ASSIGNED TASK | Work out how many lines of the listing hold "Quizizz", then state only that count.

══════

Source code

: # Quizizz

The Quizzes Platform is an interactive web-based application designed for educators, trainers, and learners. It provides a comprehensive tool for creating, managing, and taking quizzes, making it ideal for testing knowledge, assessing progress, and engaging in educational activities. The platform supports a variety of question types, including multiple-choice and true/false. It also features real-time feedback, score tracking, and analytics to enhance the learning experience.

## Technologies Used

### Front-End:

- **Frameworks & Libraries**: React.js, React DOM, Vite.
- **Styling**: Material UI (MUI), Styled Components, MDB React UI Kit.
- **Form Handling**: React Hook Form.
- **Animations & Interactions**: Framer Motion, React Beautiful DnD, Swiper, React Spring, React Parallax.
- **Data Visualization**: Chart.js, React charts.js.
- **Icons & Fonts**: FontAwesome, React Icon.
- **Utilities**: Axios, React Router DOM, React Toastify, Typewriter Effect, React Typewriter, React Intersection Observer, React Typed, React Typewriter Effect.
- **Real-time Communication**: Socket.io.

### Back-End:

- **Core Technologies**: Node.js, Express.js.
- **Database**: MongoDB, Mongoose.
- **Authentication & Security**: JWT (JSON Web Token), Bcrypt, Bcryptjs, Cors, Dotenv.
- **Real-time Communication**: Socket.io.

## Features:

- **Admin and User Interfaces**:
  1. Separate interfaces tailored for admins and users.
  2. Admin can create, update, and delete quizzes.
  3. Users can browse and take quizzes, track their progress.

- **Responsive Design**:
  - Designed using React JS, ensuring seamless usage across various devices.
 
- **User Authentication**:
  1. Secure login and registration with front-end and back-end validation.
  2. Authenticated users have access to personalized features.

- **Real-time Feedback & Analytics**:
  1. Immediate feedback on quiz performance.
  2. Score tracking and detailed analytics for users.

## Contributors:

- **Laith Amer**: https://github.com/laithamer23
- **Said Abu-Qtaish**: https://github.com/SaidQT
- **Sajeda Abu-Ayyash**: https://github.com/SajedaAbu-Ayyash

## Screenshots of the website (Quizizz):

══════

REPLY TO THE TASK | 2